Lidas as conclusões, temos que questiona o Recorrente o seguinte: saber se o Tribunal a quo errou ao concluir pela sua legitimidade, por ter entendido que o mesmo não ilidiu a presunção de culpa quanto ao não pagamento das dívidas, nos termos previstos na alínea b), do nº1 do artigo 24º da LGT.

Para o Recorrente, a prova feita nos autos determinava, se correctamente apreciada, diversa conclusão daquela a que chegou o TAF de Sintra, concretamente a ausência de culpa por banda do Oponente quanto ao não pagamento das dívidas tributárias em cobrança na execução fiscal.

Enfatiza o Recorrente que a “gerência da sociedade devedora originária sempre pagou todos os impostos que, em boa fé, considerava devidos, e que foram apurados por profissional qualificado para o efeito – o Contabilista Certificado -, pelo que nunca poderia imaginar que os factos seriam requalificados para efeitos tributários”; que, não obstante, “num primeiro momento, como demonstrado, contraiu um empréstimo bancário e pagou os impostos liquidados adicionalmente pela Autoridade Tributária e Aduaneira o que deve ser valorado como prova da sua boa fé e ausência de culpa e não o contrário”; que o Oponente, “até ao limite das suas possibilidades procurou satisfazer os créditos tributários liquidados adicionalmente”; que a “C... Lda', foi declarada insolvente por Sentença de 8 de Julho de 2009, no âmbito do processo 16641/09.8T2SNT”, “insolvência esta que foi declarada fortuita o que é também indiciador da adequada conduta porque sempre se pautou”. Para o Recorrente, importa ter presente e valorar que a “devedora principal dedicava-se à exploração de cafetarias e no exercício da sua actividade, explorava a marca "A...", e tinha diversos estabelecimentos de restauração ligados a este conceito de "fast-food", sabendo que “no ano de 2001 a cadeia internacional M... (líder mundial nesta área de negócio) iniciou, de forma agressiva, a sua actividade em Portugal, fazendo uma concorrência que a sociedade devedora originária não conseguiu suportar”.

Assim - prossegue - “é manifesto o erro de julgamento e violação do artigo 24.º, da Lei Geral Tributária pelo Tribunal a quo sendo impostergável a conclusão de que nenhuma culpa pode ser imputada ao Recorrente”, pelo que a sentença recorrida deve ser revogada.

Vejamos, então, tendo presente, no essencial, aquele que foi o discurso fundamentador adoptado na sentença recorrida, após convocar o quadro legal aplicável ao caso.
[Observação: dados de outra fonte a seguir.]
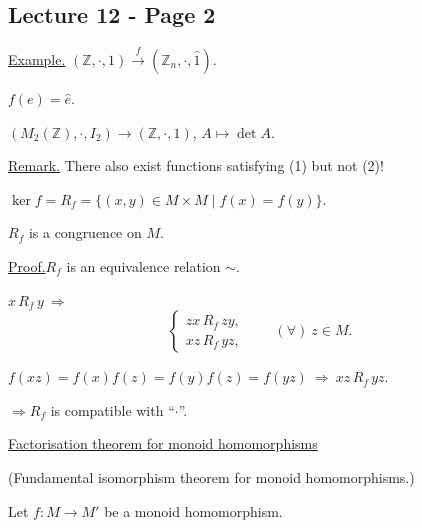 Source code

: 
\subsection*{Lecture 12 - Page 2}

\noindent\underline{Example.}\quad
$(\mathbb{Z},\cdot,1)\xrightarrow{\ f\ }(\mathbb{Z}_n,\cdot,\hat 1)$.

\noindent $f(e)=\hat e$.

\bigskip
\noindent
$(M_2(\mathbb{Z}),\cdot,I_2)\longrightarrow(\mathbb{Z},\cdot,1)$,
\qquad $A\longmapsto\det A$.

\bigskip
\noindent\underline{Remark.}\quad
There also exist functions satisfying (1) but not (2)!

\bigskip
\noindent $\ker f=R_f=\{(x,y)\in M\times M\mid f(x)=f(y)\}$.

\noindent $R_f$ is a congruence on $M$.

\bigskip
\noindent\underline{Proof.}\quad $R_f$ is an equivalence relation $\sim$.

\medskip
\noindent $x\,R_f\,y\ \Longrightarrow$
\[
\begin{cases}
 zx\,R_f\,zy,\\
 xz\,R_f\,yz,
\end{cases}
\qquad (\forall)\ z\in M.
\]

\noindent
$f(xz)=f(x)f(z)=f(y)f(z)=f(yz)\ \Longrightarrow\ xz\,R_f\,yz$.

\medskip
\noindent $\Longrightarrow R_f$ is compatible with ``$\cdot$''.

\bigskip
\noindent{}\quad
\underline{Factorisation theorem for monoid homomorphisms}

\noindent (Fundamental isomorphism theorem for monoid homomorphisms.)

\bigskip
\noindent Let $f:M\longrightarrow M'$ be a monoid homomorphism.

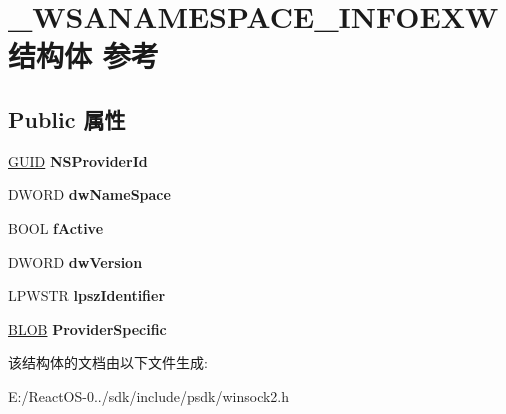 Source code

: \hypertarget{struct___w_s_a_n_a_m_e_s_p_a_c_e___i_n_f_o_e_x_w}{}\section{\+\_\+\+W\+S\+A\+N\+A\+M\+E\+S\+P\+A\+C\+E\+\_\+\+I\+N\+F\+O\+E\+X\+W结构体 参考}
\label{struct___w_s_a_n_a_m_e_s_p_a_c_e___i_n_f_o_e_x_w}
\subsection*{Public 属性}
\begin{DoxyCompactItemize}
\item 
\mbox{\label{struct___w_s_a_n_a_m_e_s_p_a_c_e___i_n_f_o_e_x_w_af33847d113a6ad57dcc6e109d782b160}} 
\hyperlink{interface_g_u_i_d}{G\+U\+ID} {\bfseries N\+S\+Provider\+Id}
\item 
\mbox{\label{struct___w_s_a_n_a_m_e_s_p_a_c_e___i_n_f_o_e_x_w_a5cd29ae0abbcf43d45d40e5c5f65f00c}} 
D\+W\+O\+RD {\bfseries dw\+Name\+Space}
\item 
\mbox{\label{struct___w_s_a_n_a_m_e_s_p_a_c_e___i_n_f_o_e_x_w_a8ef5b4548e2a5ce00765b2dd558293fb}} 
B\+O\+OL {\bfseries f\+Active}
\item 
\mbox{\label{struct___w_s_a_n_a_m_e_s_p_a_c_e___i_n_f_o_e_x_w_acb16d64beb00ea66c1f8a81a69df87be}} 
D\+W\+O\+RD {\bfseries dw\+Version}
\item 
\mbox{\label{struct___w_s_a_n_a_m_e_s_p_a_c_e___i_n_f_o_e_x_w_a7ce74135384d69bad8b53486dbcab3dd}} 
L\+P\+W\+S\+TR {\bfseries lpsz\+Identifier}
\item 
\mbox{\label{struct___w_s_a_n_a_m_e_s_p_a_c_e___i_n_f_o_e_x_w_a51d634c4e9abc76deb8bf956e81105fa}} 
\hyperlink{struct___b_l_o_b}{B\+L\+OB} {\bfseries Provider\+Specific}
\end{DoxyCompactItemize}


该结构体的文档由以下文件生成\+:\begin{DoxyCompactItemize}
\item 
E\+:/\+React\+O\+S-\/0../sdk/include/psdk/winsock2.\+h\end{DoxyCompactItemize}

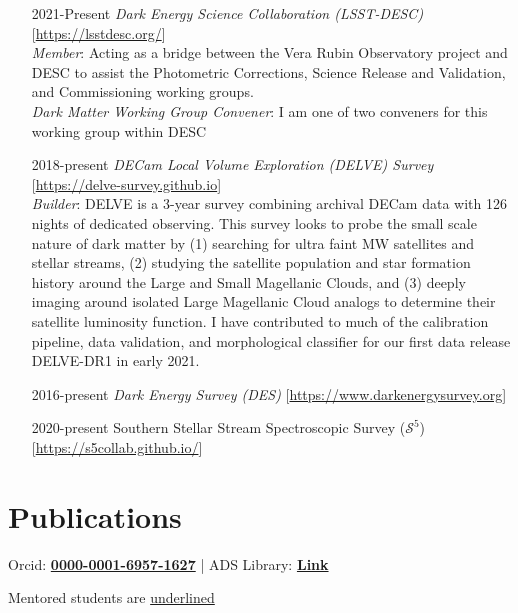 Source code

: \documentclass[11pt,letterpaper, sans]{moderncv}        %
\let\oldhref\href
\renewcommand{\href}[2]{\oldhref{#1}{\bfseries#2}}
\begin{document}
\begin{itemize}[itemsep=1pt, leftmargin=65pt]
\begin{itemize}
    \end{itemize}
    \item [2021-Present] \emph{Dark Energy Science Collaboration (LSST-DESC)} [\url{https://lsstdesc.org/}]\\
    \emph{Member}: Acting as a bridge between the Vera Rubin Observatory project and DESC to assist the Photometric Corrections, Science Release and Validation, and Commissioning working groups. \\
    \emph{Dark Matter Working Group Convener}: I am one of two conveners for this working group within DESC
    \item [2018-present] \emph{DECam Local Volume Exploration (DELVE) Survey} [\url{https://delve-survey.github.io}]\\
    \emph{Builder}: DELVE is a 3-year survey combining archival DECam data with 126 nights of dedicated observing. This survey looks to probe the small scale nature of dark matter by (1) searching for ultra faint MW satellites and stellar streams, (2) studying the satellite population and star formation history around the Large and Small Magellanic Clouds, and (3) deeply imaging around isolated Large Magellanic Cloud analogs to determine their satellite luminosity function. I have contributed to much of the calibration pipeline, data validation, and morphological classifier for our first data release DELVE-DR1 in early 2021. 
    
    \item [2016-present] \emph{Dark Energy Survey (DES)} [\url{https://www.darkenergysurvey.org}]\\
    \item [2020-present] Southern Stellar Stream Spectroscopic Survey ($\mathcal{S}^5$) [\url{https://s5collab.github.io/}]\\
\end{itemize}
\vspace*{-4mm}

\section{Publications}
\begin{center}
Orcid: \href{https://orcid.org/0000-0001-6957-1627}{0000-0001-6957-1627} | ADS Library: \href{https://ui.adsabs.harvard.edu/user/libraries/rBhHJF5MTWqIJuR0n-PNKA}{Link} 

Mentored students are \underline{underlined}
\end{center}
%

\newpage
\end{document}
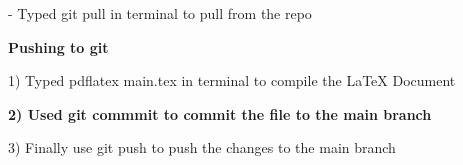 \documentclass[../main.tex]{subfiles}
\begin{document}
 \newline
 - Typed git pull in terminal to pull from the repo
\newline

\textbf{Pushing to git}
\newline



 1) Typed pdflatex main.tex in terminal to compile the LaTeX Document
 \newline

 \textbf{2) Used git commmit to commit the file to the main branch}
 \newline

 3) Finally use git push to push the changes to the main branch
 \newline
\end{document}
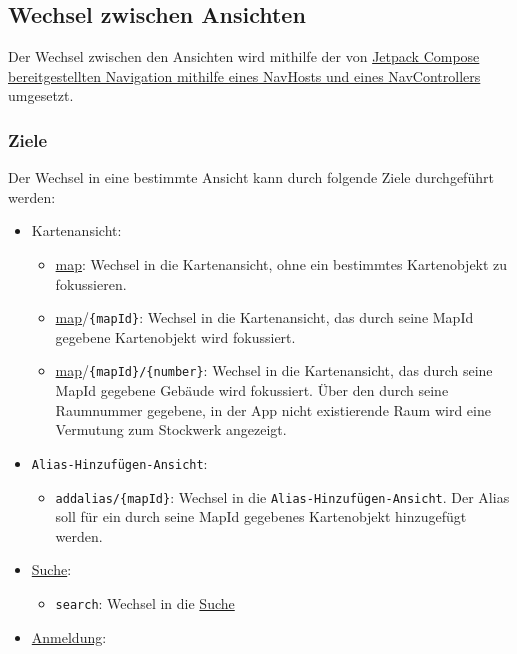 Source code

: \subsection{Wechsel zwischen Ansichten}\label{App_Navigation_Wechsel}
Der Wechsel zwischen den Ansichten wird mithilfe der von \href{https://developer.android.com/jetpack/compose/navigation?hl=fr}
{Jetpack Compose bereitgestellten Navigation mithilfe eines NavHosts und eines NavControllers} 
umgesetzt.

\subsubsection*{Ziele}\label{App_Navigation_Ziele}
Der Wechsel in eine bestimmte Ansicht kann durch folgende Ziele durchgeführt werden:
\begin{itemize}
    \item \Gls{Kartenansicht}: 
    \begin{itemize}
        \item \hyperref[App_Map]{map}: Wechsel in die \Gls{Kartenansicht}, ohne ein bestimmtes Kartenobjekt zu fokussieren.
        \item \hyperref[App_Map]{map}/\texttt{\{mapId\}}: Wechsel in die \Gls{Kartenansicht}, das durch seine MapId gegebene Kartenobjekt wird fokussiert.
        \item \hyperref[App_Map]{map}/\texttt{\{mapId\}/\{number\}}: Wechsel in die \Gls{Kartenansicht}, das durch seine MapId gegebene Gebäude wird fokussiert. 
        Über den durch seine Raumnummer gegebene, in der App nicht existierende Raum wird eine Vermutung zum Stockwerk angezeigt.
    \end{itemize}
    \item \texttt{Alias-Hinzufügen-Ansicht}:
    \begin{itemize}
        \item \texttt{addalias/\{mapId\}}: Wechsel in die \texttt{Alias-Hinzufügen-Ansicht}. 
        Der Alias soll für ein durch seine MapId gegebenes Kartenobjekt hinzugefügt werden.
    \end{itemize}
    \item \hyperref[App_Search]{Suche}: 
    \begin{itemize}
        \item \texttt{search}: Wechsel in die \hyperref[App_Search]{Suche}
    \end{itemize}
    \item \hyperref[App_SignUp]{Anmeldung}: \begin{itemize}

\end{itemize}
\end{itemize}
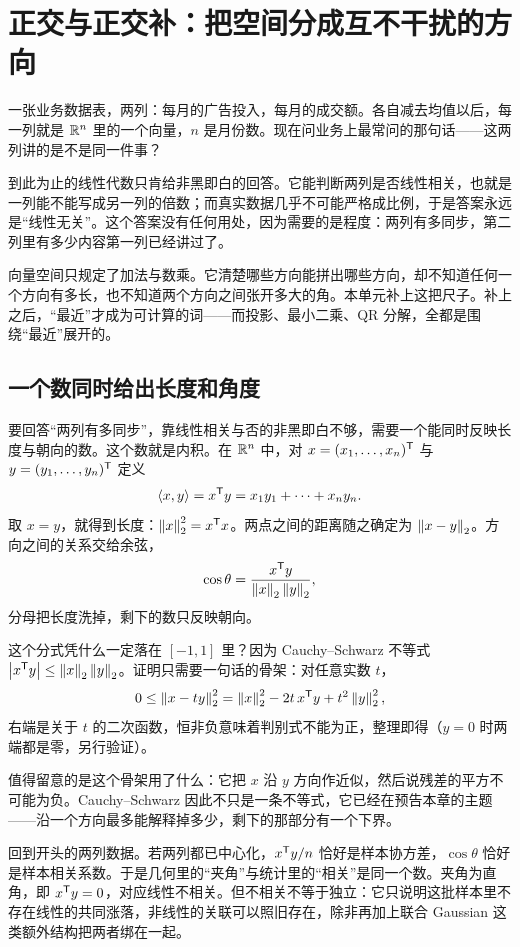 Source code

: \section{正交与正交补：把空间分成互不干扰的方向}
\label{sec:03-Linear-Algebra/03-Orthogonality/01}

一张业务数据表，两列：每月的广告投入，每月的成交额。各自减去均值以后，每一列就是 \(\R^n\) 里的一个向量，\(n\) 是月份数。现在问业务上最常问的那句话——这两列讲的是不是同一件事？

到此为止的线性代数只肯给非黑即白的回答。它能判断两列是否线性相关，也就是一列能不能写成另一列的倍数；而真实数据几乎不可能严格成比例，于是答案永远是``线性无关''。这个答案没有任何用处，因为需要的是程度：两列有多同步，第二列里有多少内容第一列已经讲过了。

向量空间只规定了加法与数乘。它清楚哪些方向能拼出哪些方向，却不知道任何一个方向有多长，也不知道两个方向之间张开多大的角。本单元补上这把尺子。补上之后，``最近''才成为可计算的词——而投影、最小二乘、QR 分解，全都是围绕``最近''展开的。

\subsection{一个数同时给出长度和角度}

要回答``两列有多同步''，靠线性相关与否的非黑即白不够，需要一个能同时反映长度与朝向的数。这个数就是内积。在 \(\R^n\) 中，对 \(x=(x_1,\ldots,x_n)^{\trans}\) 与 \(y=(y_1,\ldots,y_n)^{\trans}\) 定义
\[
\ip{x}{y}=x^{\trans}y=x_1y_1+\cdots+x_ny_n .
\]
取 \(x=y\)，就得到长度：\(\norm{x}_2^2=x^{\trans}x\)。两点之间的距离随之确定为 \(\norm{x-y}_2\)。方向之间的关系交给余弦，
\[
\cos\theta=\frac{x^{\trans}y}{\norm{x}_2\norm{y}_2},
\]
分母把长度洗掉，剩下的数只反映朝向。

这个分式凭什么一定落在 \([-1,1]\) 里？因为 Cauchy--Schwarz 不等式 \(\abs{x^{\trans}y}\le\norm{x}_2\norm{y}_2\)。证明只需要一句话的骨架：对任意实数 \(t\)，
\[
0\le\norm{x-ty}_2^2=\norm{x}_2^2-2t\,x^{\trans}y+t^2\norm{y}_2^2 ,
\]
右端是关于 \(t\) 的二次函数，恒非负意味着判别式不能为正，整理即得（\(y=0\) 时两端都是零，另行验证）。

值得留意的是这个骨架用了什么：它把 \(x\) 沿 \(y\) 方向作近似，然后说残差的平方不可能为负。Cauchy--Schwarz 因此不只是一条不等式，它已经在预告本章的主题——沿一个方向最多能解释掉多少，剩下的那部分有一个下界。

回到开头的两列数据。若两列都已中心化，\(x^{\trans}y/n\) 恰好是样本协方差，\(\cos\theta\) 恰好是样本相关系数。于是几何里的``夹角''与统计里的``相关''是同一个数。夹角为直角，即 \(x^{\trans}y=0\)，对应线性不相关。但不相关不等于独立：它只说明这批样本里不存在线性的共同涨落，非线性的关联可以照旧存在，除非再加上联合 Gaussian 这类额外结构把两者绑在一起。

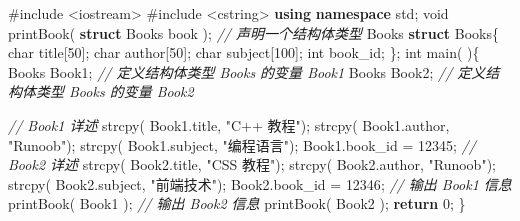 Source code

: \documentclass[
]{article}
\newenvironment{Shaded}{}{}
\newcommand{\CommentTok}[1]{\textcolor[rgb]{0.38,0.63,0.69}{\textit{#1}}}
\newcommand{\ControlFlowTok}[1]{\textcolor[rgb]{0.00,0.44,0.13}{\textbf{#1}}}
\newcommand{\DataTypeTok}[1]{\textcolor[rgb]{0.56,0.13,0.00}{#1}}
\newcommand{\DecValTok}[1]{\textcolor[rgb]{0.25,0.63,0.44}{#1}}
\newcommand{\ImportTok}[1]{#1}
\newcommand{\KeywordTok}[1]{\textcolor[rgb]{0.00,0.44,0.13}{\textbf{#1}}}
\newcommand{\NormalTok}[1]{#1}
\newcommand{\OperatorTok}[1]{\textcolor[rgb]{0.40,0.40,0.40}{#1}}
\newcommand{\PreprocessorTok}[1]{\textcolor[rgb]{0.74,0.48,0.00}{#1}}
\newcommand{\StringTok}[1]{\textcolor[rgb]{0.25,0.44,0.63}{#1}}
\begin{document}
\begin{Shaded}
\begin{Highlighting}[]
\PreprocessorTok{\#include }\ImportTok{\textless{}iostream\textgreater{}}
\PreprocessorTok{\#include }\ImportTok{\textless{}cstring\textgreater{}}
\KeywordTok{using} \KeywordTok{namespace}\NormalTok{ std}\OperatorTok{;}
\DataTypeTok{void}\NormalTok{ printBook}\OperatorTok{(} \KeywordTok{struct}\NormalTok{ Books book }\OperatorTok{);} 
\CommentTok{// 声明一个结构体类型 }
\NormalTok{Books }\KeywordTok{struct}\NormalTok{ Books}\OperatorTok{\{}
   \DataTypeTok{char}\NormalTok{  title}\OperatorTok{[}\DecValTok{50}\OperatorTok{];}   
   \DataTypeTok{char}\NormalTok{  author}\OperatorTok{[}\DecValTok{50}\OperatorTok{];}   
   \DataTypeTok{char}\NormalTok{  subject}\OperatorTok{[}\DecValTok{100}\OperatorTok{];}   
   \DataTypeTok{int}\NormalTok{   book\_id}\OperatorTok{;}
\OperatorTok{\};} 
\DataTypeTok{int}\NormalTok{ main}\OperatorTok{(} \OperatorTok{)\{}
\NormalTok{   Books Book1}\OperatorTok{;}        \CommentTok{// 定义结构体类型 Books 的变量 Book1}
\NormalTok{   Books Book2}\OperatorTok{;}        \CommentTok{// 定义结构体类型 Books 的变量 Book2}
 
    \CommentTok{// Book1 详述}
\NormalTok{   strcpy}\OperatorTok{(}\NormalTok{ Book1}\OperatorTok{.}\NormalTok{title}\OperatorTok{,} \StringTok{"C++ 教程"}\OperatorTok{);}   
\NormalTok{   strcpy}\OperatorTok{(}\NormalTok{ Book1}\OperatorTok{.}\NormalTok{author}\OperatorTok{,} \StringTok{"Runoob"}\OperatorTok{);} 
\NormalTok{   strcpy}\OperatorTok{(}\NormalTok{ Book1}\OperatorTok{.}\NormalTok{subject}\OperatorTok{,} \StringTok{"编程语言"}\OperatorTok{);}   
\NormalTok{   Book1}\OperatorTok{.}\NormalTok{book\_id }\OperatorTok{=} \DecValTok{12345}\OperatorTok{;} 
   \CommentTok{// Book2 详述}
\NormalTok{   strcpy}\OperatorTok{(}\NormalTok{ Book2}\OperatorTok{.}\NormalTok{title}\OperatorTok{,} \StringTok{"CSS 教程"}\OperatorTok{);}   
\NormalTok{   strcpy}\OperatorTok{(}\NormalTok{ Book2}\OperatorTok{.}\NormalTok{author}\OperatorTok{,} \StringTok{"Runoob"}\OperatorTok{);}   
\NormalTok{   strcpy}\OperatorTok{(}\NormalTok{ Book2}\OperatorTok{.}\NormalTok{subject}\OperatorTok{,} \StringTok{"前端技术"}\OperatorTok{);}   
\NormalTok{   Book2}\OperatorTok{.}\NormalTok{book\_id }\OperatorTok{=} \DecValTok{12346}\OperatorTok{;} 
   \CommentTok{// 输出 Book1 信息}
\NormalTok{   printBook}\OperatorTok{(}\NormalTok{ Book1 }\OperatorTok{);} 
   \CommentTok{// 输出 Book2 信息}
\NormalTok{   printBook}\OperatorTok{(}\NormalTok{ Book2 }\OperatorTok{);} 
   \ControlFlowTok{return} \DecValTok{0}\OperatorTok{;}
\OperatorTok{\}}


\end{Highlighting}
\end{Shaded}
\end{document}
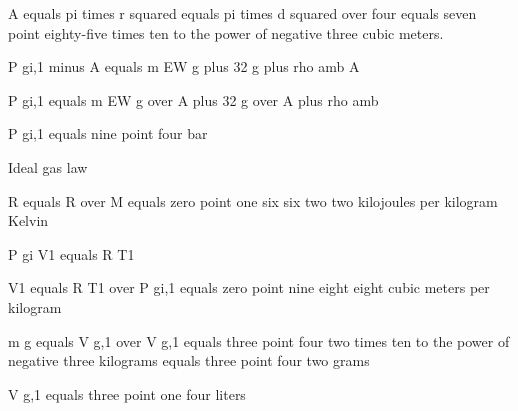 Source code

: A equals pi times r squared equals pi times d squared over four equals seven point eighty-five times ten to the power of negative three cubic meters.

P gi,1 minus A equals m EW g plus 32 g plus rho amb A

P gi,1 equals m EW g over A plus 32 g over A plus rho amb

P gi,1 equals nine point four bar

Ideal gas law

R equals R over M equals zero point one six six two two kilojoules per kilogram Kelvin

P gi V1 equals R T1

V1 equals R T1 over P gi,1 equals zero point nine eight eight cubic meters per kilogram

m g equals V g,1 over V g,1 equals three point four two times ten to the power of negative three kilograms equals three point four two grams

V g,1 equals three point one four liters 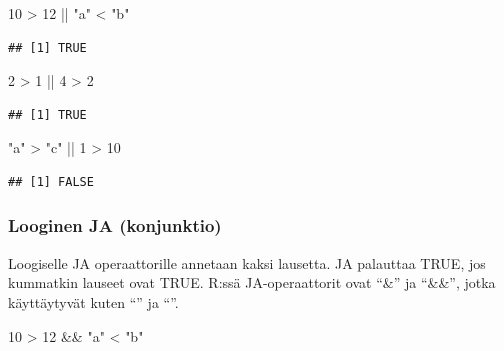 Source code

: \documentclass[
]{book}
\newenvironment{Shaded}{\begin{snugshade}}{\end{snugshade}}
\newcommand{\DecValTok}[1]{\textcolor[rgb]{0.00,0.00,0.81}{#1}}
\newcommand{\SpecialCharTok}[1]{\textcolor[rgb]{0.00,0.00,0.00}{#1}}
\newcommand{\StringTok}[1]{\textcolor[rgb]{0.31,0.60,0.02}{#1}}
\begin{document}
\begin{Shaded}
\begin{Highlighting}[]
\DecValTok{10} \SpecialCharTok{\textgreater{}} \DecValTok{12} \SpecialCharTok{||} \StringTok{"a"} \SpecialCharTok{\textless{}} \StringTok{"b"}
\end{Highlighting}
\end{Shaded}

\begin{verbatim}
## [1] TRUE
\end{verbatim}

\begin{Shaded}
\begin{Highlighting}[]
\DecValTok{2} \SpecialCharTok{\textgreater{}} \DecValTok{1} \SpecialCharTok{||} \DecValTok{4} \SpecialCharTok{\textgreater{}} \DecValTok{2}
\end{Highlighting}
\end{Shaded}

\begin{verbatim}
## [1] TRUE
\end{verbatim}

\begin{Shaded}
\begin{Highlighting}[]
\StringTok{"a"} \SpecialCharTok{\textgreater{}} \StringTok{"c"} \SpecialCharTok{||} \DecValTok{1} \SpecialCharTok{\textgreater{}} \DecValTok{10}
\end{Highlighting}
\end{Shaded}

\begin{verbatim}
## [1] FALSE
\end{verbatim}

\hypertarget{looginen-ja-konjunktio}{%
\subsubsection{Looginen JA (konjunktio)}\label{looginen-ja-konjunktio}}

Loogiselle JA operaattorille annetaan kaksi lausetta. JA palauttaa TRUE, jos kummatkin lauseet ovat TRUE. R:ssä JA-operaattorit ovat ``\&'' ja ``\&\&'', jotka käyttäytyvät kuten ``\textbar{}'' ja ``\textbar\textbar{}''.

\begin{Shaded}
\begin{Highlighting}[]
\DecValTok{10} \SpecialCharTok{\textgreater{}} \DecValTok{12} \SpecialCharTok{\&\&} \StringTok{"a"} \SpecialCharTok{\textless{}} \StringTok{"b"}
\end{Highlighting}
\end{Shaded}
\end{document}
Ora, lê-se na decisão posta em crise, naquilo que para aqui importa, que:

“(…) No caso dos presentes autos, é certo que o oponente não nega ser gerente da sociedade devedora originária, tal como resulta da certidão do registo comercial, assim, para afastar a responsabilidade subsidiária por dívidas de impostos cujo prazo de pagamento terminou durante a gestão, o gestor tinha, pois, que demonstrar que a devedora originária não tinha fundos para pagar os impostos e que a falta de meios financeiros não se deveu a qualquer conduta que lhe possa ser censurável

No que se refere à questão da culpa - como é sabido - consiste na omissão de um dever de diligência, que é de aferir em abstracto (a diligência de um bom pai de família - bonus pater familiae), e traduz-se sempre num juízo de censura em relação à actuação do agente: o lesante, pela sua capacidade, e em face das circunstâncias concretas da situação, podia e devia ter agido de outro modo.

Seguindo de perto aresto do Tribunal Central Administrativo Sul, de 06.10.2009, proferido em sede do proc. n.º 03267/09, a cujas considerações se adere sem reservas, a culpa aqui em causa deve aferir-se pela diligência de um bom pai de família, em face das circunstâncias do caso concreto, quer se entenda que a responsabilidade em causa tem natureza contratual ou extracontratual (cf. artigos 487.º, n.º 2, e 799.º, n.º 2, do Código Civil) e em termos de causalidade adequada, a qual não se refer ao facto e ao dano isoladamente considerados, mas ao processo factual que, em concreto, conduziu ao dano.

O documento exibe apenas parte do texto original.